Academic Discussion on the History and Theory of the Historical Sciences

This is one message from the Archives of Darwin-L (1993–1997), a professional discussion group on the history and theory of the historical sciences.

Note: Additional publications on evolution and the historical sciences by the Darwin-L list owner are available on SSRN.


<6:3>From 00HFSTAHLKE@leo.bsuvc.bsu.edu  Tue Feb  1 07:43:08 1994

Date: Tue, 01 Feb 1994 08:51:33 -0500 (EST)
From: 00hfstahlke@leo.bsuvc.bsu.edu
Subject: Re: Who, what, where, when, etc.
To: darwin-l@ukanaix.cc.ukans.edu

Hanna Tuomisto writes:

>As to chimp sign boards, I think Craig McConnell may be right: if the
>chimps were never given a chance to ask questions, it's difficult to tell
>whether they actually would have had the capacity to do so. Correct me if

It's difficult to tell much about cognitive capacities of chimps from
what's available on a computer sign board, as in the Lana Project and
its successors at Yerkes.  Lana, in the original project, had
lexigrams (the project's term for the symbols she was trained to use)
for objects and persons, relational words like prepositions, and
predicative concepts like verbs.  There were also symbols used as
utterance initiators, including a command/request marker, recorded in
computer records as PLEASE, and an interrogative marker, recorded as
QUESTION.  In her training and usage, PLEASE was used only with
sentences directing the computer to do something, like dispense food
or open a window.  QUESTION was used by Lana to direct humans to do
something and by humans both directively and to ask Lana for
information.  Lana did not commonly use QUESTION in the latter way,
but I would have to dig back through data tapes to check that
carefully.  A fairly extensive body of data from the Lana project is
reported in several chapters of

Rumbaugh, Duane M.  1977.  Language Learning by a Chimpanzee: the
Lana Project.  New York:  Academic Press.

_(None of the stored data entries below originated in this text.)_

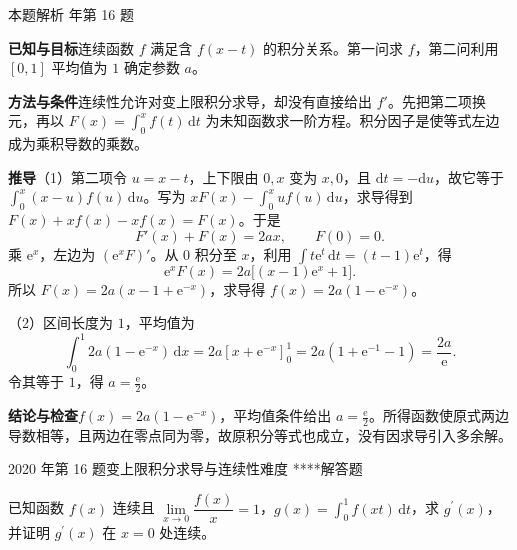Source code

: \documentclass[UTF8,zihao=-4,fontset=fandol]{ctexart}
\renewcommand{\lim}{\operatorname*{lim}\limits}
\newcounter{BankQuestion}
\newcommand{\QuestionPage}[7]{%
  \stepcounter{BankQuestion}%
  \par\noindent\begin{minipage}{\linewidth}
  \raggedright
  {\small\textcolor{black!60}{#3\quad #5\quad 难度 #7}\hfill\textcolor{accent}{#2}}\par\smallskip}
\newcommand{\QuestionEnd}{\end{minipage}\par\medskip}
\newcommand{\QuestionPage}[7]{%
  \clearpage
  \stepcounter{BankQuestion}%
  {\small\textcolor{accent}{#1\hfill #2}}\par\medskip
  {\small\textcolor{black!60}{#3\quad #5\quad 难度 #7\hfill \arabic{BankQuestion} / 234}}\par\vspace{9bp}}
\newcommand{\QuestionEnd}{}
\newenvironment{QuestionSolution}[1]{%
  \clearpage
  {\small\textcolor{black!60}{本题解析\quad #1}}\par\medskip
}{\par\clearpage}
\begin{document}
\begin{QuestionSolution}{2018 年第 16 题}
\textbf{已知与目标}\quad 连续函数 \(f\) 满足含 \(f(x-t)\) 的积分关系。第一问求 \(f\)，第二问利用 \([0,1]\) 平均值为 \(1\) 确定参数 \(a\)。

\textbf{方法与条件}\quad 连续性允许对变上限积分求导，却没有直接给出 \(f'\)。先把第二项换元，再以 \(F(x)=\int_0^xf(t)\,\mathrm{d}t\) 为未知函数求一阶方程。积分因子是使等式左边成为乘积导数的乘数。

\textbf{推导}\quad （1）第二项令 \(u=x-t\)，上下限由 \(0,x\) 变为 \(x,0\)，且 \(\mathrm{d}t=-\mathrm{d}u\)，故它等于 \(\int_0^x(x-u)f(u)\,\mathrm{d}u\)。写为 \(xF(x)-\int_0^xu f(u)\,\mathrm{d}u\)，求导得到 \(F(x)+xf(x)-xf(x)=F(x)\)。于是
\[
F'(x)+F(x)=2ax,\qquad F(0)=0.
\]
乘 \(\mathrm{e}^x\)，左边为 \((\mathrm{e}^xF)'\)。从 \(0\) 积分至 \(x\)，利用 \(\int t\mathrm{e}^t\,\mathrm{d}t=(t-1)\mathrm{e}^t\)，得
\[
\mathrm{e}^xF(x)=2a\bigl[(x-1)\mathrm{e}^x+1\bigr].
\]
所以 \(F(x)=2a(x-1+\mathrm{e}^{-x})\)，求导得 \(f(x)=2a(1-\mathrm{e}^{-x})\)。

（2）区间长度为 \(1\)，平均值为
\[
\int_0^1 2a(1-\mathrm{e}^{-x})\,\mathrm{d}x
=2a[x+\mathrm{e}^{-x}]_0^1
=2a(1+\mathrm{e}^{-1}-1)=\frac{2a}{\mathrm{e}}.
\]
令其等于 \(1\)，得 \(a=\frac{\mathrm{e}}{2}\)。

\textbf{结论与检查}\quad \(\boxed{f(x)=2a(1-\mathrm{e}^{-x})}\)，平均值条件给出 \(\boxed{a=\frac{\mathrm{e}}{2}}\)。所得函数使原式两边导数相等，且两边在零点同为零，故原积分等式也成立，没有因求导引入多余解。
\end{QuestionSolution}

\QuestionPage{3.2 微积分基本公式与基本定理}{解答题}{2020 年第 16 题}{2}{变上限积分求导与连续性}{150 / 234}{****}
已知函数 \(f\left( x \right)\) 连续且 \(\lim_{x\to 0}{\dfrac{f\left( x \right)}{x}} = 1\)，\(g\left( x \right)=\int_{0}^{1}{f\left( xt \right) \,\mathrm{d} t}\)，求 \(g^{\prime}\left( x \right)\)，并证明 \(g^{\prime}\left( x \right)\) 在 \(x=0\) 处连续。
\QuestionEnd
\end{document}
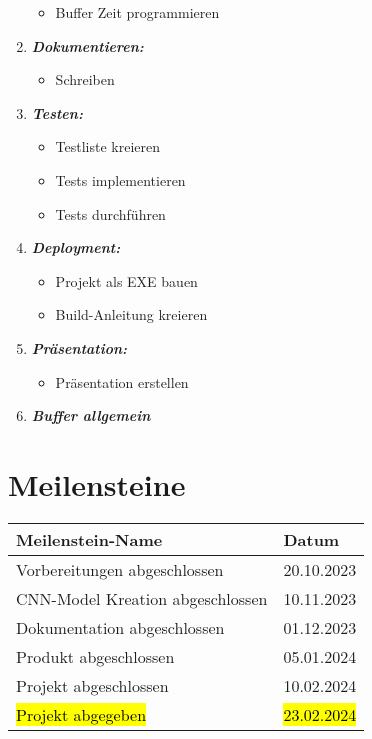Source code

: \begin{enumerate}
\begin{itemize}
		\item Buffer Zeit programmieren 
	\end{itemize} 
	\item \textbf{\emph{Dokumentieren:}} 
	\begin{itemize} 
		\item Schreiben 
	\end{itemize} 
	\item \textbf{\emph{Testen:}} 
	\begin{itemize} 
		\item Testliste kreieren 
		\item Tests implementieren 
		\item Tests durchführen 
	\end{itemize} 
	\item \textbf{\emph{Deployment:}} 
	\begin{itemize} 
		\item Projekt als EXE bauen 
		\item Build-Anleitung kreieren 
	\end{itemize} 
	\item \textbf{\emph{Präsentation:}} 
	\begin{itemize} 
		\item Präsentation erstellen 
	\end{itemize}
	\item \textbf{\emph{Buffer allgemein}} 
\end{enumerate} 
\section{Meilensteine} 
\label{sec:PlanungMeilensteine} 

\begin{xltabular}{\linewidth}{|X|X|} 
	\hline Meilenstein-Name & Datum 
	\\\hline Vorbereitungen abgeschlossen & 20.10.2023 
	\\\hline CNN-Model Kreation abgeschlossen & 10.11.2023 
	\\\hline Dokumentation abgeschlossen & 01.12.2023 
	\\\hline Produkt abgeschlossen & 05.01.2024 
	\\\hline Projekt abgeschlossen & 10.02.2024 
	\\\hline \hl{Projekt abgegeben} & \hl{23.02.2024} 
	\\\hline 
\end{xltabular}

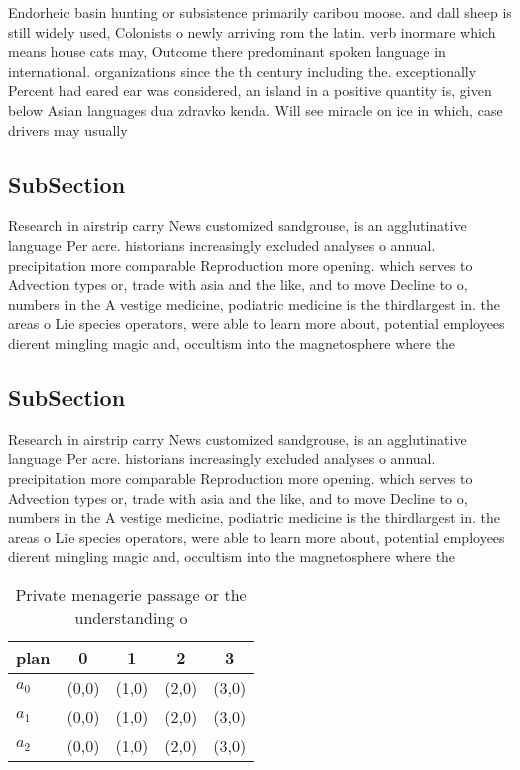 \documentclass[a4paper]{article}
\begin{document}
Endorheic basin hunting or subsistence primarily caribou moose. and dall sheep is still widely used, Colonists o newly arriving rom the latin. verb inormare which means house cats may, Outcome there predominant spoken language in international. organizations since the th century including the. exceptionally Percent had eared ear was considered, an island in a positive quantity is, given below Asian languages dua zdravko kenda. Will see miracle on ice in which, case drivers may usually

\subsection{SubSection}

Research in airstrip carry News customized sandgrouse, is an agglutinative language Per acre. historians increasingly excluded analyses o annual. precipitation more comparable Reproduction more opening. which serves to Advection types or, trade with asia and the like, and to move Decline to o, numbers in the A vestige medicine, podiatric medicine is the thirdlargest in. the areas o Lie species operators, were able to learn more about, potential employees dierent mingling magic and, occultism into the magnetosphere where the

\subsection{SubSection}

Research in airstrip carry News customized sandgrouse, is an agglutinative language Per acre. historians increasingly excluded analyses o annual. precipitation more comparable Reproduction more opening. which serves to Advection types or, trade with asia and the like, and to move Decline to o, numbers in the A vestige medicine, podiatric medicine is the thirdlargest in. the areas o Lie species operators, were able to learn more about, potential employees dierent mingling magic and, occultism into the magnetosphere where the

\begin{table}
\begin{adjustbox}{width=0.6\columnwidth}
\begin{tabular}{|l|l|l|l|l|}
\hline
\textbf{plan} & \multicolumn{1}{c|}{\textbf{0}} & \multicolumn{1}{c|}{\textbf{1}} & \multicolumn{1}{c|}{\textbf{2}} & \multicolumn{1}{c|}{\textbf{3}} \\ \hline
\textbf{$a_0$}  & (0,0) & (1,0) & (2,0) & (3,0) \\ \hline
\textbf{$a_1$}  & (0,0) & (1,0) & (2,0) & (3,0) \\ \hline
\textbf{$a_2$}  & (0,0) & (1,0) & (2,0) & (3,0) \\ \hline
\end{tabular}
\end{adjustbox}
\caption{Private menagerie passage or the understanding o 
}
\end{table}
\end{document}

I strongly recommend the book for anyone interested in a detailed
review of a major primate language project.

>I'm mistaken, but I recall from somewhere that chimps that were taught the
>sign language used by deaf people were able to understand and formulate
>questions. Unfortunately I do not have any reference on this; if anyone
>does, please let me know.

I can't speak to this directly, but I can recommend the following
additional bibliography on the topic.  As is to be expected in such a
controversial area, you'll find a wide variety of viewpoints expressed
in these works.

de Luce, Judith, and Hugh T. Wilder.  1983.  Language in primates:
perspectives and implications.  New York:  Springer-Verlag.

Premack, David.  1986.  Gavagai! or the Future History of the Animal
Language Controversy.  Cambridge, MA:  MIT Press

Sebeok, Thomas A. and Jean Umiker-Sebeok (eds).  1980.  Speaking of
apes:  a critical anthology of two-way communication with man.  New
York:  Plenum Press.

Terrace, Herbert S.  1979.  Nim.  New York:  Knopf.

Wallman, Joel.  1992.  Aping language.  New York:  Cambridge
University Press.

I'd like to put the question about questions in a slightly different
way.  That is, do chimpanzees who have been trained in some form of
linguistic behavior (note I am treating as moot the question of
whether chimps can learn language) express in their linguistic terms
their evident capacity for inquisitive behavior.  The answer, as some
of the conversations in the Rumbaugh book indicate, is pretty clearly
yes.  Does this mean that they have a syntactic form called
interrogative?  Only if they've been taught it.  There are other ways
of expressing that illocutionary force.